In that spirit, the extreme, eccentric and wondrously intuitive orderliness of Vigo’s art resembles the hallucinations of an architect who dreams in the language of mazes (although of another generation, sensibility and city Vigo was, of course, the compatriot of Borges and of Borges’ symbolist painter friend, Xul Solar). Or else a proof-reader enthralled by a kaleidoscopic Sublime of perpetually recombinant verbal and pictorial fragments that he or she will never be able to ‘set right’. Moreover, Vigo’s work has the poignant allure of extravagant effort lavished on the most fragile of physical objects. With its cut-and-paste layouts, letter-press and typewritten text blocks, hand-punched pages, rubber-stamp and wood-block embellishments, tags and string and fasteners, custom-made envelopes, sleeves and folders for slip-in/slip-out iconographic scraps, it is artisanal production in the age of photo-mechanical reproduction, with an inverted economy of scale for the era of mass media distribution.

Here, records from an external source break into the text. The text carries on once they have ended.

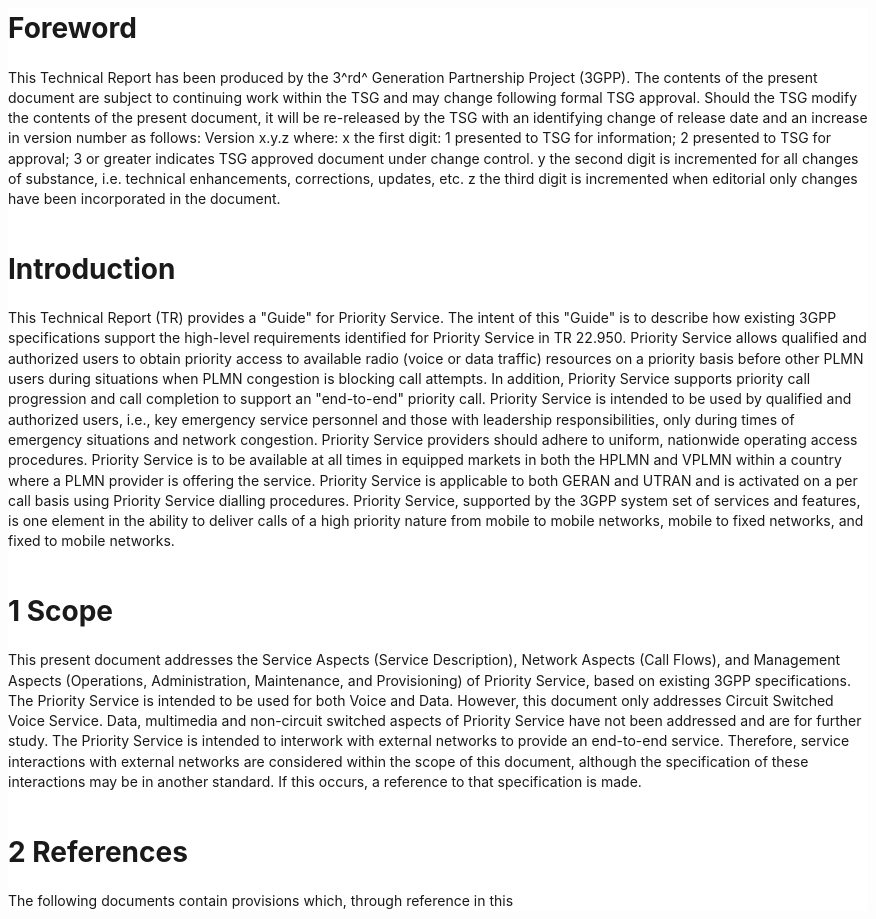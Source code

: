 # Foreword
This Technical Report has been produced by the 3^rd^ Generation Partnership
Project (3GPP).
The contents of the present document are subject to continuing work within the
TSG and may change following formal TSG approval. Should the TSG modify the
contents of the present document, it will be re-released by the TSG with an
identifying change of release date and an increase in version number as
follows:
Version x.y.z
where:
x the first digit:
1 presented to TSG for information;
2 presented to TSG for approval;
3 or greater indicates TSG approved document under change control.
y the second digit is incremented for all changes of substance, i.e. technical
enhancements, corrections, updates, etc.
z the third digit is incremented when editorial only changes have been
incorporated in the document.
# Introduction
This Technical Report (TR) provides a \"Guide\" for Priority Service. The
intent of this \"Guide\" is to describe how existing 3GPP specifications
support the high-level requirements identified for Priority Service in TR
22.950.
Priority Service allows qualified and authorized users to obtain priority
access to available radio (voice or data traffic) resources on a priority
basis before other PLMN users during situations when PLMN congestion is
blocking call attempts. In addition, Priority Service supports priority call
progression and call completion to support an \"end-to-end\" priority call.
Priority Service is intended to be used by qualified and authorized users,
i.e., key emergency service personnel and those with leadership
responsibilities, only during times of emergency situations and network
congestion. Priority Service providers should adhere to uniform, nationwide
operating access procedures.
Priority Service is to be available at all times in equipped markets in both
the HPLMN and VPLMN within a country where a PLMN provider is offering the
service. Priority Service is applicable to both GERAN and UTRAN and is
activated on a per call basis using Priority Service dialling procedures.
Priority Service, supported by the 3GPP system set of services and features,
is one element in the ability to deliver calls of a high priority nature from
mobile to mobile networks, mobile to fixed networks, and fixed to mobile
networks.
# 1 Scope
This present document addresses the Service Aspects (Service Description),
Network Aspects (Call Flows), and Management Aspects (Operations,
Administration, Maintenance, and Provisioning) of Priority Service, based on
existing 3GPP specifications.
The Priority Service is intended to be used for both Voice and Data. However,
this document only addresses Circuit Switched Voice Service. Data, multimedia
and non-circuit switched aspects of Priority Service have not been addressed
and are for further study.
The Priority Service is intended to interwork with external networks to
provide an end-to-end service. Therefore, service interactions with external
networks are considered within the scope of this document, although the
specification of these interactions may be in another standard. If this
occurs, a reference to that specification is made.
# 2 References
The following documents contain provisions which, through reference in this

Such disproportionate attention to ephemeral things shapes the material poetry and supplies the discreet polemical thrust to similar strains of mid-20th-century art, notably Fluxus. Developing independently of that movement but in synch with many of its techniques and tenets, Vigo’s work was, likewise, a mode of creative exchange replacing the primary aesthetic channels of where the ‘mainstream’ petered out. It extended back out again from his remote centre of activity to a worldwide archipelago of sympathetic pen pals. 

In La Plata, three rooms packed with boxes and books are the reservoir where that flow of words and images pooled. Now that email has rendered snail mail all but obsolete, it is hard to imagine anyone devoting their lives sending out exquisite dispatches from the outposts of modernity. Yet if speed, delegated fabrication, aggressive branding and global market hegemony presently seem to be everybody’s focus, the far-reaching scope but labour intensive, nearly anonymous nature of Vigo’s art has acquired a new aura.

Robert Storr is a critic and curator.